→ YOUR ASSIGNMENT: Your reply should hold only the lines from the records below where "sqrt" occurs.

→ TASK DATA:
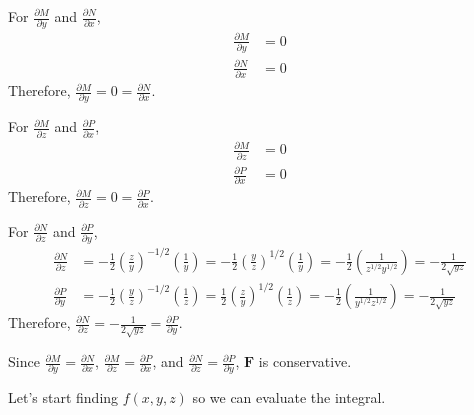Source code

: \documentclass{article}
\newcommand{\lrp}[1]{\left( #1 \right)}
\newcommand{\F}[0]{\mathbf{F}}
\begin{document}
{}
For $\displaystyle \frac{\partial M}{\partial y}$ and $\displaystyle \frac{\partial N}{\partial x}$,
\begin{align*}
    \frac{\partial M}{\partial y}&=0\\
    \frac{\partial N}{\partial x}&=0
\end{align*}
Therefore, $\displaystyle \frac{\partial M}{\partial y}=0=\displaystyle \frac{\partial N}{\partial x}$.

{}
For $\displaystyle \frac{\partial M}{\partial z}$ and $\displaystyle\frac{\partial P}{\partial x}$,
\begin{align*}
    \frac{\partial M}{\partial z}&=0\\
    \frac{\partial P}{\partial x}&=0
\end{align*}
Therefore, $\displaystyle \frac{\partial M}{\partial z}=0=\displaystyle\frac{\partial P}{\partial x}$.

{}
For $\displaystyle \frac{\partial N}{\partial z}$ and $\displaystyle\frac{\partial P}{\partial y}$,
\begin{align*}
    \frac{\partial N}{\partial z}&=-\frac{1}{2}\lrp{\frac{z}{y}}^{-1/2}\lrp{\frac{1}{y}}=-\frac{1}{2}\lrp{\frac{y}{z}}^{1/2}\lrp{\frac{1}{y}}=-\frac{1}{2}\lrp{\frac{1}{z^{1/2}y^{1/2}}}=-\frac{1}{2\sqrt{yz}}\\
    \frac{\partial P}{\partial y}&=-\frac{1}{2}\lrp{\frac{y}{z}}^{-1/2}\lrp{\frac{1}{z}}=\frac{1}{2}\lrp{\frac{z}{y}}^{1/2}\lrp{\frac{1}{z}}=-\frac{1}{2}\lrp{\frac{1}{y^{1/2}z^{1/2}}}=-\frac{1}{2\sqrt{yz}}
\end{align*}
Therefore, $\displaystyle \frac{\partial N}{\partial z}=-\frac{1}{2\sqrt{yz}}=\displaystyle\frac{\partial P}{\partial y}$.

Since $\displaystyle \frac{\partial M}{\partial y}=\frac{\partial N}{\partial x}$, $\displaystyle \frac{\partial M}{\partial z}=\frac{\partial P}{\partial x}$, and $\displaystyle \frac{\partial N}{\partial z}=\frac{\partial P}{\partial y}$, $\F$ is conservative.

Let's start finding $f(x,y,z)$ so we can evaluate the integral.
\end{document}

→ SOLUTION TO THIS EXERCISE:
    \frac{\partial N}{\partial z}&=-\frac{1}{2}\lrp{\frac{z}{y}}^{-1/2}\lrp{\frac{1}{y}}=-\frac{1}{2}\lrp{\frac{y}{z}}^{1/2}\lrp{\frac{1}{y}}=-\frac{1}{2}\lrp{\frac{1}{z^{1/2}y^{1/2}}}=-\frac{1}{2\sqrt{yz}}\\
    \frac{\partial P}{\partial y}&=-\frac{1}{2}\lrp{\frac{y}{z}}^{-1/2}\lrp{\frac{1}{z}}=\frac{1}{2}\lrp{\frac{z}{y}}^{1/2}\lrp{\frac{1}{z}}=-\frac{1}{2}\lrp{\frac{1}{y^{1/2}z^{1/2}}}=-\frac{1}{2\sqrt{yz}}
Therefore, $\displaystyle \frac{\partial N}{\partial z}=-\frac{1}{2\sqrt{yz}}=\displaystyle\frac{\partial P}{\partial y}$.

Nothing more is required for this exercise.